A pergunta é; de que forma enfrentar os problemas causados pelo acúmulo assustador de resíduos de toda  espécie? Diminuir a curto prazo significativamente a sua produção até um nível aceitável, faria cair a oferta dos bens de consumo e serviços que alimentam o atual modelo de civilização. Interrompê-lo, nem pensar. Pelo visto o problema não tem solução a curto prazo. A médio e longo prazo a própria natureza ensina como agir. Basta observar como funciona um ecossistema natural. Num perpétuo “fieri – fazer-se”, a natureza edificada sobre seus ecossistemas, flui como um caudal sempre se renovando sem perder o equilíbrio. A Encíclica resumiu o círculo virtuoso que auto alimenta e preserva o equilíbrio da natureza como um  ecossistema global e cada um dos seus ecossistemas em particular. “Custa-nos a reconhecer que o funcionamento dos ecossistemas é exemplar: as plantas sintetizam substâncias nutritivas que alimentam os herbívoros,  que fornecem significativas quantidades de resíduos orgânicos, que dão origem a nova geração de vegetais. (Laudato si, 22).

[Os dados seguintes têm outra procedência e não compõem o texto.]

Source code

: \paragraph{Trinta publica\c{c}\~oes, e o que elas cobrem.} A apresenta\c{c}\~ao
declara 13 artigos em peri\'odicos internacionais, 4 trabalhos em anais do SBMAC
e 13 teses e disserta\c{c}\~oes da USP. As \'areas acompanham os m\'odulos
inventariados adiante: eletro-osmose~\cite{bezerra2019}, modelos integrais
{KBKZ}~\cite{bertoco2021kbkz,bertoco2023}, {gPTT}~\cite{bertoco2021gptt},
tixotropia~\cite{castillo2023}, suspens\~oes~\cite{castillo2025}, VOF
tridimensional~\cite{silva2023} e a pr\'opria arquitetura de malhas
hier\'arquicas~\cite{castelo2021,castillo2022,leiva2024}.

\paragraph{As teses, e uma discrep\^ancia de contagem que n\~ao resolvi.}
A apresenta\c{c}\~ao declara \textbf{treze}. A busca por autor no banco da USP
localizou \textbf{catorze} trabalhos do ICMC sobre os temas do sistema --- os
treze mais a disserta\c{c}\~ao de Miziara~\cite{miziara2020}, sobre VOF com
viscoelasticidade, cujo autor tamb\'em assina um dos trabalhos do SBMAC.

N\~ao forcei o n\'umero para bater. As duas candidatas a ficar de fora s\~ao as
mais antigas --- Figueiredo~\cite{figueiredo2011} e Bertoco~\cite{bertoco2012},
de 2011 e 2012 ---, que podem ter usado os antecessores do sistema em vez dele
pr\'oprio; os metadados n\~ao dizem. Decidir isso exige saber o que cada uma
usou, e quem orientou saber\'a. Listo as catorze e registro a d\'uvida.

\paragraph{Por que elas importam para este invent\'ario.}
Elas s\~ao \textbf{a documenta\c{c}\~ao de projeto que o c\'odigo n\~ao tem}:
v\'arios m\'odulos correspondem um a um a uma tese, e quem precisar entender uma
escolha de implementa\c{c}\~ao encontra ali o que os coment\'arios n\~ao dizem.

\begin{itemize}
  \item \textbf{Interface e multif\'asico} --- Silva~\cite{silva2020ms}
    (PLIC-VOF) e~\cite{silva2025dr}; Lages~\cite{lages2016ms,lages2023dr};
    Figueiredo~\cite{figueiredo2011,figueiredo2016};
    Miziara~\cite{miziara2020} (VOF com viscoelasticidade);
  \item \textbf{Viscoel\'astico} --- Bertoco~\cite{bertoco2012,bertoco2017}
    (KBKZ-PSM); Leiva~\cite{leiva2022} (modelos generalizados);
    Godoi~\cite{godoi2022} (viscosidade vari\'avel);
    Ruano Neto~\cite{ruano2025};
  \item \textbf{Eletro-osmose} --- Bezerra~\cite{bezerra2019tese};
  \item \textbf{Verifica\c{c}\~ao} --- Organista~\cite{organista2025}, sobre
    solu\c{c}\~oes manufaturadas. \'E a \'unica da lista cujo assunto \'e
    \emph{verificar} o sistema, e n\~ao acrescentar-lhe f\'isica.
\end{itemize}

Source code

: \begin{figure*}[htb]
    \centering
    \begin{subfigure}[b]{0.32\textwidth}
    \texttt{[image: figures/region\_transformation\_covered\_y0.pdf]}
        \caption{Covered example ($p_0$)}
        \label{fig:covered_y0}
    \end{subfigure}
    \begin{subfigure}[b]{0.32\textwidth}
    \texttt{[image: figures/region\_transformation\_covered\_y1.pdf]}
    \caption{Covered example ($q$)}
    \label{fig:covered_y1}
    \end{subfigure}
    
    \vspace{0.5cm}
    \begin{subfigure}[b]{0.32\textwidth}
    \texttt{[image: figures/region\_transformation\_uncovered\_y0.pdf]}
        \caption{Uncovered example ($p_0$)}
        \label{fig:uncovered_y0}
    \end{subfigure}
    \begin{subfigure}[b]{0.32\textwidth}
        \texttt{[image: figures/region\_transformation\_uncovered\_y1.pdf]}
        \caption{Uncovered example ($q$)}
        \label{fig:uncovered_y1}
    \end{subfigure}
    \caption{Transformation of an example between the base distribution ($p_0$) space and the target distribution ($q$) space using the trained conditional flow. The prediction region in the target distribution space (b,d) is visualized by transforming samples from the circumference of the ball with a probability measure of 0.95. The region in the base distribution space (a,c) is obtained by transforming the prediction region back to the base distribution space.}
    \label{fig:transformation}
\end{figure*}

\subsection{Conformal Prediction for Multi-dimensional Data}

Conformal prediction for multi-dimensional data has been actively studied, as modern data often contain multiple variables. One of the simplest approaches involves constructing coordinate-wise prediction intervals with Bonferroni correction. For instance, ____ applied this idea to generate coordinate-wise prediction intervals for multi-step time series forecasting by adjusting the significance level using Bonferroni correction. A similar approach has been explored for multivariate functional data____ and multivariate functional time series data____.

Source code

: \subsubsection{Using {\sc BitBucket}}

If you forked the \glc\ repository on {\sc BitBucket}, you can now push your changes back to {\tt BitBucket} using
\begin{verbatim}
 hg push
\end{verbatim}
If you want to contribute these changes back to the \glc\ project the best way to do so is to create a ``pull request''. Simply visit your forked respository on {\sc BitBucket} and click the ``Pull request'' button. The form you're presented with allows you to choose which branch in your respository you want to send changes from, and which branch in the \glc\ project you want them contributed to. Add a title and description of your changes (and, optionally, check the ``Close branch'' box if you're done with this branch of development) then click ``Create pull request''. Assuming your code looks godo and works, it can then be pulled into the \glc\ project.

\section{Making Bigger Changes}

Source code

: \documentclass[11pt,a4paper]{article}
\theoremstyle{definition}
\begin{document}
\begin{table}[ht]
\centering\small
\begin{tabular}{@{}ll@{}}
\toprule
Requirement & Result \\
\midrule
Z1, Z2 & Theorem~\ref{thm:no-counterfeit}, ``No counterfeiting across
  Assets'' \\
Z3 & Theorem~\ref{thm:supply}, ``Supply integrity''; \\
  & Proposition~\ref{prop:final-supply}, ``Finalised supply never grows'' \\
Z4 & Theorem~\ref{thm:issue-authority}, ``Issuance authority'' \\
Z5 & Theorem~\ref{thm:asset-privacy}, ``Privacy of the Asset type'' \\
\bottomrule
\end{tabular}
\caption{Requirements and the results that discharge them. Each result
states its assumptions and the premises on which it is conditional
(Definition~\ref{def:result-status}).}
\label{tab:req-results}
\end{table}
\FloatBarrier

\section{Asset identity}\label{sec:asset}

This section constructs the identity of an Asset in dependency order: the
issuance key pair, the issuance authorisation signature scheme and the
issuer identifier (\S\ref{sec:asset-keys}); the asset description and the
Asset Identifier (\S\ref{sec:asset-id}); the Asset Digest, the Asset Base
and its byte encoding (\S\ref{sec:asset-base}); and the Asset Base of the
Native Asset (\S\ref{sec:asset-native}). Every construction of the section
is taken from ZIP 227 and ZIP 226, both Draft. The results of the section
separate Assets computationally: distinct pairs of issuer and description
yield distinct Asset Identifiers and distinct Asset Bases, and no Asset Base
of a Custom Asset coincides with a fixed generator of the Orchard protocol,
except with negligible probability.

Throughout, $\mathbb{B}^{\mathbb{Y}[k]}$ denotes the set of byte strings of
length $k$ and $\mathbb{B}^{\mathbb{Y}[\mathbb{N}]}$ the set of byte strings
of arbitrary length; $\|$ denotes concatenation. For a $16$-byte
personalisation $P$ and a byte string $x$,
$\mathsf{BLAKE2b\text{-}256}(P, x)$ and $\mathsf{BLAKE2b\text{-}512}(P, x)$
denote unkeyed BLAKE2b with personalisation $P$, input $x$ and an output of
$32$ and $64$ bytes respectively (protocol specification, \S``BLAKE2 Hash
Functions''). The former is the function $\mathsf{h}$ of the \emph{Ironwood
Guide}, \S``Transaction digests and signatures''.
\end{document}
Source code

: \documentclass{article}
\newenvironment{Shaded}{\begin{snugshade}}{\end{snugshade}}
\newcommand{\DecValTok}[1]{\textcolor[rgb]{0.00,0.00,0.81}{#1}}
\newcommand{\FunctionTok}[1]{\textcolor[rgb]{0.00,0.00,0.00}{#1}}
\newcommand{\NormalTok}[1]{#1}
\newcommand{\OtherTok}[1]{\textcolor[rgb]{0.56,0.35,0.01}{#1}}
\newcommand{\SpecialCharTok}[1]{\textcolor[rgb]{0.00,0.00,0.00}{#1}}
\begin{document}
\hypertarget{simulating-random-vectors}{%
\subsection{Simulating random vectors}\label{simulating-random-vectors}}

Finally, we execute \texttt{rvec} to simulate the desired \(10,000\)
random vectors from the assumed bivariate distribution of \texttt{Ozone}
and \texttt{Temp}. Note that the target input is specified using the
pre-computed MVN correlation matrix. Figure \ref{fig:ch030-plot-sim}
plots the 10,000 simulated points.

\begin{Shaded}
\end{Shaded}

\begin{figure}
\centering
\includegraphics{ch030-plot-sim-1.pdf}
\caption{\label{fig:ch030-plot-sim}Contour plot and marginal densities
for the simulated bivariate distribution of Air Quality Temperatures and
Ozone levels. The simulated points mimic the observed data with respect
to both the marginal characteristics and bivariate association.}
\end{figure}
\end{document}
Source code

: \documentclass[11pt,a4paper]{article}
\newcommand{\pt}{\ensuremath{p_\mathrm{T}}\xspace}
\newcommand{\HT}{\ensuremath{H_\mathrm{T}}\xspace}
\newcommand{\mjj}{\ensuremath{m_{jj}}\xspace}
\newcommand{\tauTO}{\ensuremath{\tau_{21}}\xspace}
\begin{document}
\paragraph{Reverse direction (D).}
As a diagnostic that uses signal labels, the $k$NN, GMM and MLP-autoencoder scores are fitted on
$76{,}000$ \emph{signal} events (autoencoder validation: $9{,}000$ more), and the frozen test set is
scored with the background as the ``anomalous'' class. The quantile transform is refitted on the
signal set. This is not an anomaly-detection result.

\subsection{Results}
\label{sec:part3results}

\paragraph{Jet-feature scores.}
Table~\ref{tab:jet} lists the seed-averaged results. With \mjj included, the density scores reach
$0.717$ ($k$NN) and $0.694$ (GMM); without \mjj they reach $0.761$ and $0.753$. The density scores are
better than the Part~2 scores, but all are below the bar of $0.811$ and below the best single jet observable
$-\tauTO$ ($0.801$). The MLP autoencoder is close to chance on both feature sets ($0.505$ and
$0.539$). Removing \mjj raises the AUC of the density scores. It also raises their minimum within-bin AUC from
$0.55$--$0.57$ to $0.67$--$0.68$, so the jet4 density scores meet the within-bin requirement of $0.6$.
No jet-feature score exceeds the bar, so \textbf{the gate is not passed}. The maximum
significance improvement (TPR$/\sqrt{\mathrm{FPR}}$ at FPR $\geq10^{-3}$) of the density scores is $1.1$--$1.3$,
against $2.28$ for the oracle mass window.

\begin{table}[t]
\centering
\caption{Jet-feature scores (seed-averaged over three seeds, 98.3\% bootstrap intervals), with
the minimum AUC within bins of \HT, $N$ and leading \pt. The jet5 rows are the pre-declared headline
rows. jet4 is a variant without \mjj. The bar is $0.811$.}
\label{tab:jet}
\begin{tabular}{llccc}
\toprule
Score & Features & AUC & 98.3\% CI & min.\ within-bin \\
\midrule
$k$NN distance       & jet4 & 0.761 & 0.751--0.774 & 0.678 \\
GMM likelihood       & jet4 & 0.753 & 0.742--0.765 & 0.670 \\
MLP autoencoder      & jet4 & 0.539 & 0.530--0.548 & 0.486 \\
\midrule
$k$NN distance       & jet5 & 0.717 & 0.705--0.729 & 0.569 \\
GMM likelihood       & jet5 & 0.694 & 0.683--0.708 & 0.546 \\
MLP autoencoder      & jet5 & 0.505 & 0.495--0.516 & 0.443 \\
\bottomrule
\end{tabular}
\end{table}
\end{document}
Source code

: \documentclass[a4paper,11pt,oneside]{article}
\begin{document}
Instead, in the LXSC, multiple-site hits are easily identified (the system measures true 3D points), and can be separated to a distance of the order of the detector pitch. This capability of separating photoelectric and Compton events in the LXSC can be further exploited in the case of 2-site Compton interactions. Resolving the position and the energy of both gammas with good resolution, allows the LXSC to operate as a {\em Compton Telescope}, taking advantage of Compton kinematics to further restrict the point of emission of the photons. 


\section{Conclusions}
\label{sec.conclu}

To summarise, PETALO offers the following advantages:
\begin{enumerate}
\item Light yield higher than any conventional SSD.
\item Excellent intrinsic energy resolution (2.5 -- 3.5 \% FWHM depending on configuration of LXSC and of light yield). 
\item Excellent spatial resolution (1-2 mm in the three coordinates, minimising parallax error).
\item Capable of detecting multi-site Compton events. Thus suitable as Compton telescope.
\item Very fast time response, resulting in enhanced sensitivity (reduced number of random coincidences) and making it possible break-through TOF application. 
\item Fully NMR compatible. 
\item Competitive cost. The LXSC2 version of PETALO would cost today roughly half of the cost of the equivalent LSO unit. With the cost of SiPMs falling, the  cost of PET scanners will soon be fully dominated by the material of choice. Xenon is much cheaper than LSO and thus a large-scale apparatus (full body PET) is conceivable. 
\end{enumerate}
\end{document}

Esse é o círculo virtuoso que mantém indefinidamente a evolução renovadora e a estabilidade da biosfera como um sistema global e seus subsistemas. Ressalvadas as peculiaridades, esse poderia ser um bom modelo para a auto sustentabilidade das civilizações. Acontece  que a atividade humana, com destaque para a industrial, resume-se nas duas primeiras etapas do modelo oferecido pela natureza. Retira os recursos naturais, os transforma em bens de consumo, atende às necessidade das pessoas, mas deixa de reaproveitar volumes gigantescos amontoados nos lixões, ou simplesmente jogados na beira das estradas, nos rios e nos oceanos. Considerados os resíduos não orgânicos, o círculo virtuoso não fecha. O desafio maior consiste, portanto, num reaproveitamento pela reciclagem de mais de 80% desses resíduos. A Encíclica insiste na  urgência de “adotar um modelo circular que assegure recursos para todos e para as gerações futuras” (Laudato se, 22)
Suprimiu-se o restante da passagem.